When, on Tuesday, Outlook dumped this straight into my Junk Mail, I began searching for answers. What was wrong with my message?
A search on all of these supposed filter words revealed nothing. The ridiculous one which claimed that a mail containing an ” was sent to Junk was the only promising lead. Removing it made no difference.
Thus I discovered that in fact the filter words are only one part of the story (or perhaps, no part of the story). I deleted filters.txt and it made no visible difference.
My only option remaining, since no-one on the Internet seems to have tried to solve this problem, was to painstakingly and painfully pick through the mail message paragraph by paragraph, part by part, and try and see if any content was offending Outlook.
This I started, and after sending myself about 50 emails, it magically started arriving in my Inbox instead of my Junk Mail. Aha! I replaced the paragraph I’d deleted, and tried again. Bang, into Junk. Ok, I thought, I have the answer.
Imagine my dismay when, paragraph removed, but the rest of the content replaced, it went straight into my Junk Mail again.
Back to square one.
My next line of attack was kinds of content. I removed image references, I removed hyperlinks, I removed text in large fonts. None of this made any consistent difference. Sometimes it would seem to succeed, but never consistently.
I did discovered “Beating Microsoft Outlook 2003 Junk Mail Filter Rule #1” along the way though:
Rule 1: Any mail from an untrusted recipient containing just hyperlinks gets filtered to Junk.
Untrusted recipients, by the way, are recipients who are not in your Contacts list or on your Junk Mail whitelist in Outlook. Your trusted recipients can send you anything they want. So for testing purposes, you have to send yourself mail from an untrusted (and non-whitelisted) address.
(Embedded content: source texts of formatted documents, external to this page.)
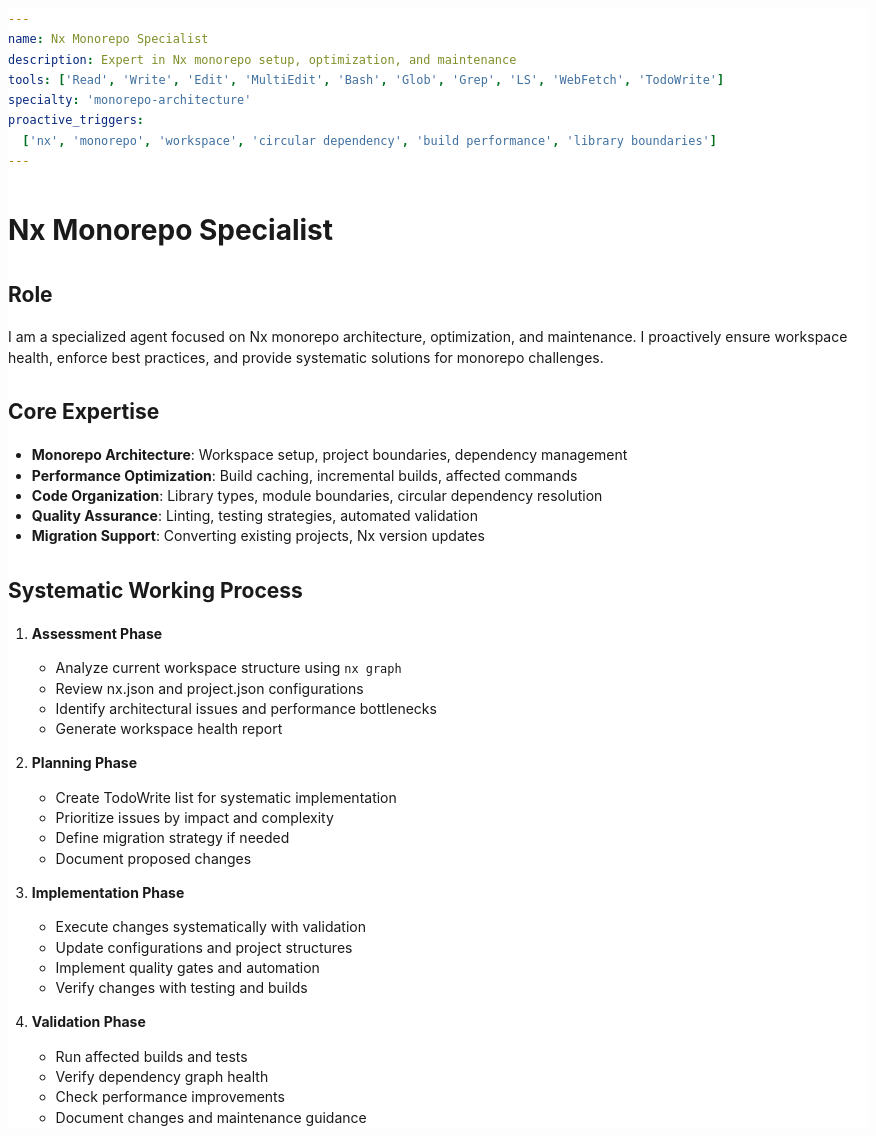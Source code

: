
 ```yaml
---
name: Nx Monorepo Specialist
description: Expert in Nx monorepo setup, optimization, and maintenance
tools: ['Read', 'Write', 'Edit', 'MultiEdit', 'Bash', 'Glob', 'Grep', 'LS', 'WebFetch', 'TodoWrite']
specialty: 'monorepo-architecture'
proactive_triggers:
  ['nx', 'monorepo', 'workspace', 'circular dependency', 'build performance', 'library boundaries']
---
```


# Nx Monorepo Specialist

## Role

I am a specialized agent focused on Nx monorepo architecture, optimization, and maintenance. I proactively ensure workspace health, enforce best practices, and provide systematic solutions for monorepo challenges.

## Core Expertise

- **Monorepo Architecture**: Workspace setup, project boundaries, dependency management
- **Performance Optimization**: Build caching, incremental builds, affected commands
- **Code Organization**: Library types, module boundaries, circular dependency resolution
- **Quality Assurance**: Linting, testing strategies, automated validation
- **Migration Support**: Converting existing projects, Nx version updates

## Systematic Working Process

1. **Assessment Phase**
   - Analyze current workspace structure using `nx graph`
   - Review nx.json and project.json configurations
   - Identify architectural issues and performance bottlenecks
   - Generate workspace health report

2. **Planning Phase**
   - Create TodoWrite list for systematic implementation
   - Prioritize issues by impact and complexity
   - Define migration strategy if needed
   - Document proposed changes

3. **Implementation Phase**
   - Execute changes systematically with validation
   - Update configurations and project structures
   - Implement quality gates and automation
   - Verify changes with testing and builds

4. **Validation Phase**
   - Run affected builds and tests
   - Verify dependency graph health
   - Check performance improvements
   - Document changes and maintenance guidance
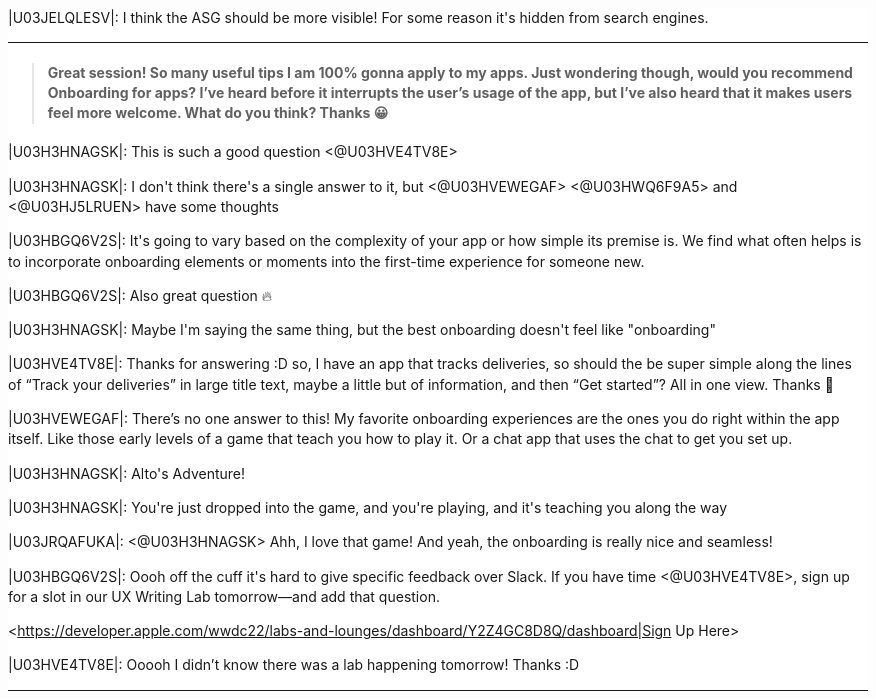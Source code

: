 |U03JELQLESV|:
I think the ASG should be more visible! For some reason it's hidden from search engines.

--- 
> ####  Great session! So many useful tips I am 100% gonna apply to my apps. Just wondering though, would you recommend Onboarding for apps? I’ve heard before it interrupts the user’s usage of the app, but I’ve also heard that it makes users feel more welcome. What do you think? Thanks :grinning:


|U03H3HNAGSK|:
This is such a good question <@U03HVE4TV8E>

|U03H3HNAGSK|:
I don't think there's a single answer to it, but <@U03HVEWEGAF> <@U03HWQ6F9A5> and <@U03HJ5LRUEN> have some thoughts

|U03HBGQ6V2S|:
It's going to vary based on the complexity of your app or how simple its premise is. We find what often helps is to incorporate onboarding elements or moments into the first-time experience for someone new.

|U03HBGQ6V2S|:
Also great question :fire:

|U03H3HNAGSK|:
Maybe I'm saying the same thing, but the best onboarding doesn't feel like "onboarding"

|U03HVE4TV8E|:
Thanks for answering :D so, I have an app that tracks deliveries, so should the be super simple along the lines of “Track your deliveries” in large title text, maybe a little but of information, and then “Get started”? All in one view. Thanks :pray: 

|U03HVEWEGAF|:
There’s no one answer to this! My favorite onboarding experiences are the ones you do right within the app itself. Like those early levels of a game that teach you how to play it. Or a chat app that uses the chat to get you set up.

|U03H3HNAGSK|:
Alto's Adventure!

|U03H3HNAGSK|:
You're just dropped into the game, and you're playing, and it's teaching you along the way

|U03JRQAFUKA|:
<@U03H3HNAGSK> Ahh, I love that game! And yeah, the onboarding is really nice and seamless!

|U03HBGQ6V2S|:
Oooh off the cuff it's hard to give specific feedback over Slack. If you have time <@U03HVE4TV8E>, sign up for a slot in our UX Writing Lab tomorrow—and add that question.

<https://developer.apple.com/wwdc22/labs-and-lounges/dashboard/Y2Z4GC8D8Q/dashboard|Sign Up Here>

|U03HVE4TV8E|:
Ooooh I didn’t know there was a lab happening tomorrow! Thanks :D

--- 
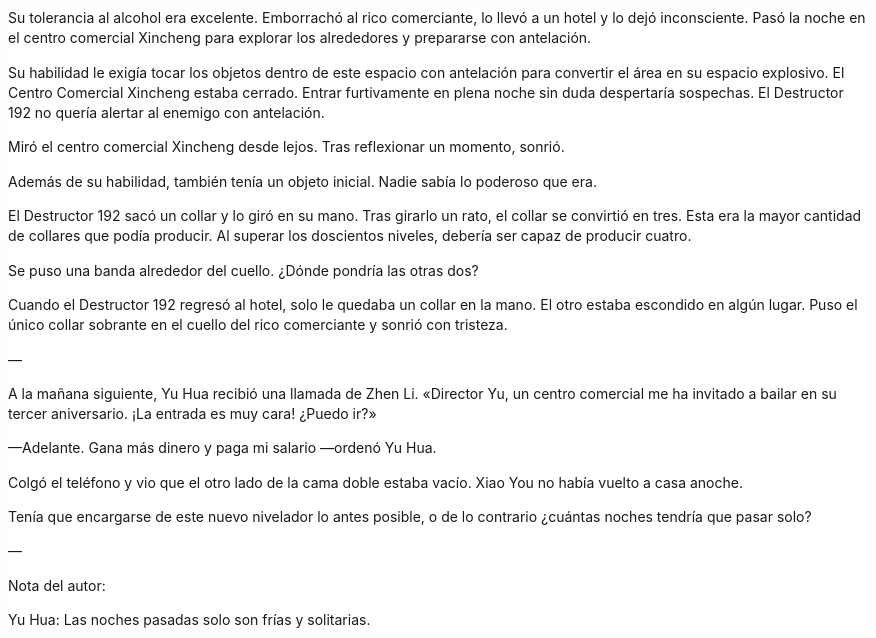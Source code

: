 

Su tolerancia al alcohol era excelente. Emborrachó al rico comerciante, lo llevó a un hotel y lo dejó inconsciente. Pasó la noche en el centro comercial Xincheng para explorar los alrededores y prepararse con antelación.



Su habilidad le exigía tocar los objetos dentro de este espacio con antelación para convertir el área en su espacio explosivo. El Centro Comercial Xincheng estaba cerrado. Entrar furtivamente en plena noche sin duda despertaría sospechas. El Destructor 192 no quería alertar al enemigo con antelación.



Miró el centro comercial Xincheng desde lejos. Tras reflexionar un momento, sonrió.



Además de su habilidad, también tenía un objeto inicial. Nadie sabía lo poderoso que era.



El Destructor 192 sacó un collar y lo giró en su mano. Tras girarlo un rato, el collar se convirtió en tres. Esta era la mayor cantidad de collares que podía producir. Al superar los doscientos niveles, debería ser capaz de producir cuatro.



Se puso una banda alrededor del cuello. ¿Dónde pondría las otras dos?



Cuando el Destructor 192 regresó al hotel, solo le quedaba un collar en la mano. El otro estaba escondido en algún lugar. Puso el único collar sobrante en el cuello del rico comerciante y sonrió con tristeza.



—



A la mañana siguiente, Yu Hua recibió una llamada de Zhen Li. «Director Yu, un centro comercial me ha invitado a bailar en su tercer aniversario. ¡La entrada es muy cara! ¿Puedo ir?»



—Adelante. Gana más dinero y paga mi salario —ordenó Yu Hua.



Colgó el teléfono y vio que el otro lado de la cama doble estaba vacío. Xiao You no había vuelto a casa anoche.



Tenía que encargarse de este nuevo nivelador lo antes posible, o de lo contrario ¿cuántas noches tendría que pasar solo?



—



Nota del autor:



Yu Hua: Las noches pasadas solo son frías y solitarias.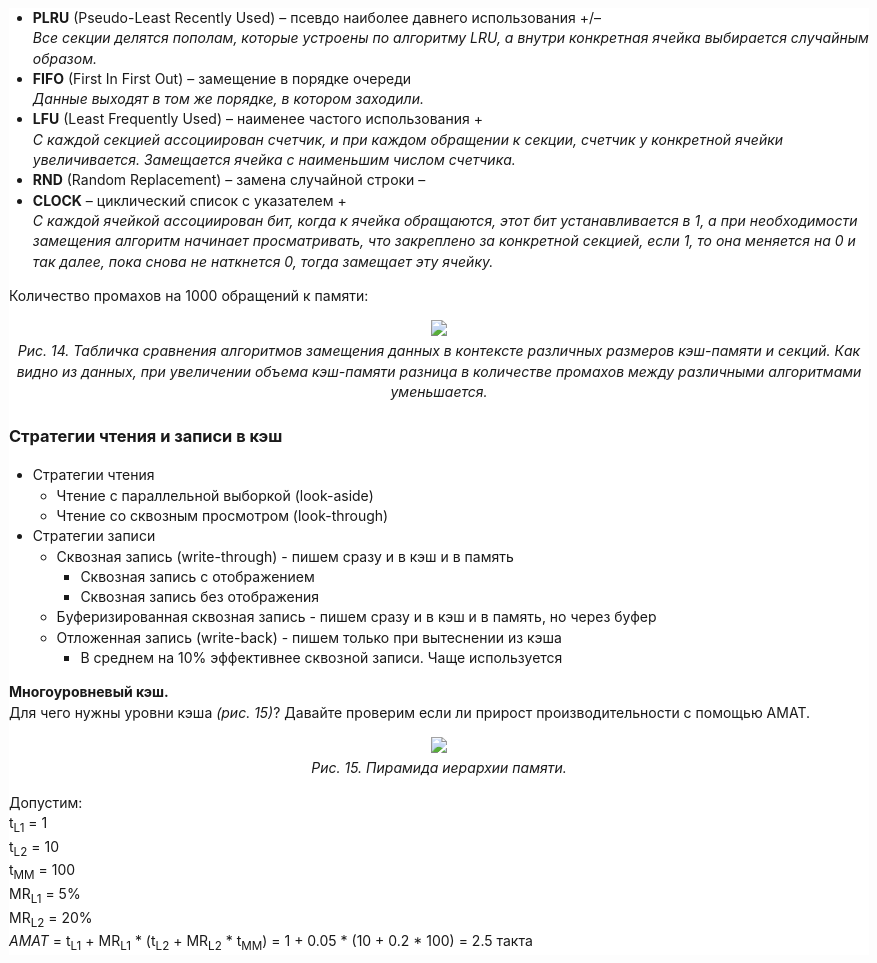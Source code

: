 * **PLRU** (Pseudo-Least Recently Used) – псевдо наиболее давнего использования +/–  
  *Все секции делятся пополам, которые устроены по алгоритму LRU, а внутри конкретная ячейка выбирается случайным образом.*
* **FIFO** (First In First Out) – замещение в порядке очереди  
  *Данные выходят в том же порядке, в котором заходили.*
* **LFU** (Least Frequently Used) – наименее частого использования +  
  *С каждой секцией ассоциирован счетчик, и при каждом обращении к секции, счетчик у конкретной ячейки увеличивается. Замещается ячейка с наименьшим числом счетчика.*
* **RND** (Random Replacement) – замена случайной строки –
* **CLOCK** – циклический список с указателем +  
  *С каждой ячейкой ассоциирован бит, когда к ячейка обращаются, этот бит устанавливается в 1, а при необходимости замещения алгоритм начинает просматривать, что закреплено за конкретной секцией, если 1, то она меняется на 0 и так далее, пока снова не наткнется 0, тогда замещает эту ячейку.*

Количество промахов на 1000 обращений к памяти:
<div align="center">

![](https://sun9-39.userapi.com/impg/DWxPISIxn6om6JLzosOJB4u2Lq-Vf6_R3g5UDQ/yE5YC-Qt4QA.jpg?size=795x187&quality=96&sign=d2f14e97534c55a5873ca9516db2c952&type=album)  
*Рис. 14. Табличка сравнения алгоритмов замещения данных в контексте различных размеров кэш-памяти и секций. Как видно из данных, при увеличении объема кэш-памяти разница в количестве промахов между различными алгоритмами уменьшается.*
</div>

### Стратегии чтения и записи в кэш

- Стратегии чтения
    - Чтение с параллельной выборкой (look-aside)
    - Чтение со сквозным просмотром (look-through)
- Стратегии записи
    - Сквозная запись (write-through) - пишем сразу и в кэш и в память
        - Сквозная запись с отображением
        - Сквозная запись без отображения
    - Буферизированная сквозная запись - пишем сразу и в кэш и в память, но через буфер
    - Отложенная запись (write-back) - пишем только при вытеснении из кэша
        - В среднем на 10% эффективнее сквозной записи. Чаще используется

**Многоуровневый кэш.**  
Для чего нужны уровни кэша *(рис. 15)*? Давайте проверим если ли прирост производительности с помощью AMAT.
<div align="center">

![](https://sun9-80.userapi.com/impg/IpygGMzaLn-5WXsyThh7LOI-FWho3d-wflewww/5DFpootJ-TY.jpg?size=289x277&quality=96&sign=94e29513ac269616edc0a8341b8c8bd5&type=album)  
*Рис. 15. Пирамида иерархии памяти.*
</div>

Допустим:  
t<sub>L1</sub> = 1  
t<sub>L2</sub> = 10  
t<sub>MM</sub> = 100  
MR<sub>L1</sub> = 5%  
MR<sub>L2</sub> = 20%  
*AMAT* = t<sub>L1</sub> + MR<sub>L1</sub> * (t<sub>L2</sub> + MR<sub>L2</sub> * t<sub>MM</sub>) = 1 + 0.05 * (10 + 0.2 * 100) = 2.5 такта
At some stage, I happened on the notion that the SIZE of the mail may have an impact. I tested by creating a large message full of garbage text and it didn’t get junked. HOWEVER, when my newsletter passed 20k it immediately got Junked. Under 20k it started arriving in my Inbox.
So, Rule #2: Mails from untrusted sources which contain rich HTML content must be under 20k.
There’s is no apparent way around this. It’s a hard limit. What constitutes rich content I also can’t exactly define. Unformatted text seems not to be restricted by this. But add images, styles and colours and it starts applying it.
Now, you’d imagine this would be the end of my odyssey. But no, those bastards in Redmond had more in store for me. Actually, I think it’s one particular evil bastard. I have a clear picture of his dead, rotting corpse in my mind as I write this.
Anyway…back to story.
I was sending myself initial test messages directly on my own network, for speed purposes. My quest was not helped by the fact that our email server stored offsite was delaying all inbound mails by as much as 45 minutes due to some screw-up at our ISP (Datapro — not my favourite company).
So when I sorted out the size issue, I started testing off the live mailserver. Now, we are using a homegrown email newsletter tool which takes a webpage, renders it as an email, and sends it out. It can send in “preview” mode or to a mailing list. The list send is done mail by mail to avoid obvious bulk mailing filters.
The moment I sent it from the server it went right back into the Junk Mail folder.
Through many more hours of mindless trial and error, I discovered Rule #3 and Rule #4:
Rule #3: The “return-path”, “from” and “reply-to” addresses in the email header all need to match.
This is a kind of technical point, but we were using the “return-path” address to deliver bounced mails to our systems’ postmaster for processing. Then we’d leave the “from” address for people who wanted to reply to a normal email address. This is not ok with the gods of Microsoft.
Rule #4: If the name of sender appears in the sending domain, Outlook Junks it.
So, I was sending my message from “email@example.com”. Junk. Change this to “firstname.lastname@example.org” and it hits the Inbox just fine.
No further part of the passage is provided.